*Dataset extract*:
####
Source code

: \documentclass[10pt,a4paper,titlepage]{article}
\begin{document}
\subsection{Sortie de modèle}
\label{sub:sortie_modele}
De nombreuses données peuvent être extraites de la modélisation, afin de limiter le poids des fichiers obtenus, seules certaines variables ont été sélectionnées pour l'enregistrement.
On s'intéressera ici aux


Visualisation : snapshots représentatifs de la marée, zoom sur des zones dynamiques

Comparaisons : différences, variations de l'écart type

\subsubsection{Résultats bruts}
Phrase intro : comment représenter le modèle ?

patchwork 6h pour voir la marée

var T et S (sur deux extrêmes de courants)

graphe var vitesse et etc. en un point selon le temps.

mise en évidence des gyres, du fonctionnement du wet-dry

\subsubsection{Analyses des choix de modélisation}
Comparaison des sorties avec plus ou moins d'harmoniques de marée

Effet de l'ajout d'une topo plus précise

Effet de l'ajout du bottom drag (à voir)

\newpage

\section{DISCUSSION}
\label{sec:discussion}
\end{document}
####
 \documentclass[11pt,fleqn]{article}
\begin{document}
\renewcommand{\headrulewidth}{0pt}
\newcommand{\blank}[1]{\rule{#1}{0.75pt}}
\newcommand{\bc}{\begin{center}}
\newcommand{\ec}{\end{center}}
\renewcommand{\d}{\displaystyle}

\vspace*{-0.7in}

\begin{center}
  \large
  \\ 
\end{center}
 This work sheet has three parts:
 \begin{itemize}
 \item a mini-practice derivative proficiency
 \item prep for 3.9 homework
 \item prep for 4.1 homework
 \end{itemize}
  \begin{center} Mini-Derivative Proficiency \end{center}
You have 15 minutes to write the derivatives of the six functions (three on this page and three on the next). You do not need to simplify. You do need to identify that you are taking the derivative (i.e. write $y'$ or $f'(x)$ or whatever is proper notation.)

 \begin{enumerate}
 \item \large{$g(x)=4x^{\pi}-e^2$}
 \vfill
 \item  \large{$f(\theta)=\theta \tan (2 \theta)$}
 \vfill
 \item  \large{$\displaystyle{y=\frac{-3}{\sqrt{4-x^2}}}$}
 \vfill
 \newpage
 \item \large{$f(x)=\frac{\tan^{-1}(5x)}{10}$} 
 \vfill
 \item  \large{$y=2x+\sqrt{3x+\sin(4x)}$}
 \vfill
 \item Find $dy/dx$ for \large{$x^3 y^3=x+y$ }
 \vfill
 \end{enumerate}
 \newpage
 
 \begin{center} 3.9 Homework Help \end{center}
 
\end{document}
####
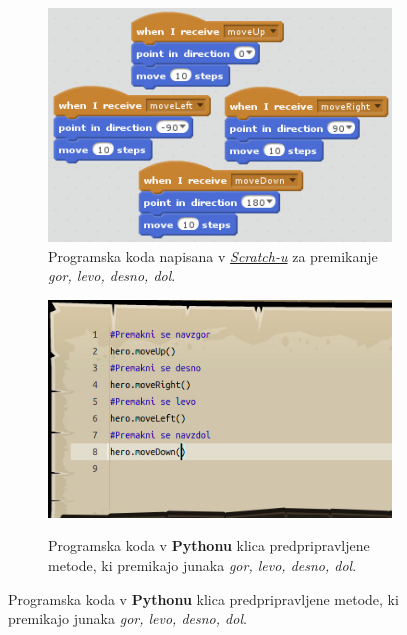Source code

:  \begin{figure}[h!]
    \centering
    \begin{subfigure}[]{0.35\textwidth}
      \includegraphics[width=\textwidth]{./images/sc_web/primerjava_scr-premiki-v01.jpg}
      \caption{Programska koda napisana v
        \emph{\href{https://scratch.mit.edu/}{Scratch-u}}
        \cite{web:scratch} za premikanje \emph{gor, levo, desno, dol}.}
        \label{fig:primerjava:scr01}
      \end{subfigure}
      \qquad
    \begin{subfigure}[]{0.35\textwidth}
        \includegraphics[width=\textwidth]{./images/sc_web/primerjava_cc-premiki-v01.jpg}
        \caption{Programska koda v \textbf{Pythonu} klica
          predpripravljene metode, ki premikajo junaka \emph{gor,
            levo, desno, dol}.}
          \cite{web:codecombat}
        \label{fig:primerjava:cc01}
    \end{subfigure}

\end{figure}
####
For the string "prep", find every line of the material that contains it, and copy each one.

*Output of the task*:
 \item prep for 3.9 homework
 \item prep for 4.1 homework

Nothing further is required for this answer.